### Rendered images with source text
════
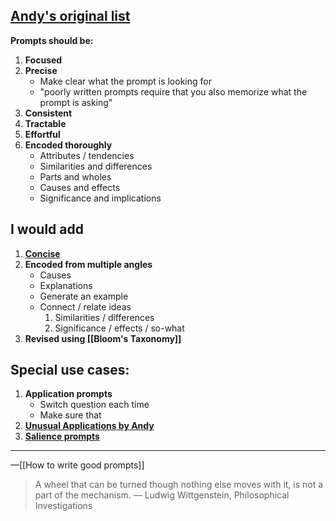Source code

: ## **[Andy's original list](https://andymatuschak.org/prompts/)**

**Prompts should be:**
1. **Focused**
2. **Precise**
	- Make clear what the prompt is looking for
	- "poorly written prompts require that you also memorize what the prompt is asking"
3. **Consistent**
4. **Tractable**
5. **Effortful**
6. **Encoded thoroughly**
	- Attributes / tendencies
	- Similarities and differences
	- Parts and wholes
	- Causes and effects
	- Significance and implications

## **I would add**
1. **[Concise](https://notes.andymatuschak.org/z9vSQjkBVL6dCVC6QhCu4Br)**
2. **Encoded from multiple angles**
	- Causes
	- Explanations
	- Generate an example
	- Connect / relate ideas
		1. Similarities / differences
		2. Significance / effects / so-what
3. **Revised using [[Bloom's Taxonomy]]**

## Special use cases:
1. **Application prompts**
	- Switch question each time
	- Make sure that 
2. **[Unusual Applications by Andy](https://notes.andymatuschak.org/z8v56RCUFx6Zp6sBG6mTL95)**
3. **[Salience prompts](https://notes.andymatuschak.org/zF8pCkzLVarNsaFyBxF9Aib)**

 
---
—[[How to write good prompts]]

>A wheel that can be turned though nothing else moves with it, is not a part of the mechanism.
— Ludwig Wittgenstein, Philosophical Investigations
════
### Task statement
Return each line above word for word. Skip the pictures.

### Exercise output
Source code

: ## **[Andy's original list](https://andymatuschak.org/prompts/)**

**Prompts should be:**
1. **Focused**
2. **Precise**
	- Make clear what the prompt is looking for
	- "poorly written prompts require that you also memorize what the prompt is asking"
3. **Consistent**
4. **Tractable**
5. **Effortful**
6. **Encoded thoroughly**
	- Attributes / tendencies
	- Similarities and differences
	- Parts and wholes
	- Causes and effects
	- Significance and implications

## **I would add**
1. **[Concise](https://notes.andymatuschak.org/z9vSQjkBVL6dCVC6QhCu4Br)**
2. **Encoded from multiple angles**
	- Causes
	- Explanations
	- Generate an example
	- Connect / relate ideas
		1. Similarities / differences
		2. Significance / effects / so-what
3. **Revised using [[Bloom's Taxonomy]]**

## Special use cases:
1. **Application prompts**
	- Switch question each time
	- Make sure that 
2. **[Unusual Applications by Andy](https://notes.andymatuschak.org/z8v56RCUFx6Zp6sBG6mTL95)**
3. **[Salience prompts](https://notes.andymatuschak.org/zF8pCkzLVarNsaFyBxF9Aib)**

 
---
—[[How to write good prompts]]

>A wheel that can be turned though nothing else moves with it, is not a part of the mechanism.
— Ludwig Wittgenstein, Philosophical Investigations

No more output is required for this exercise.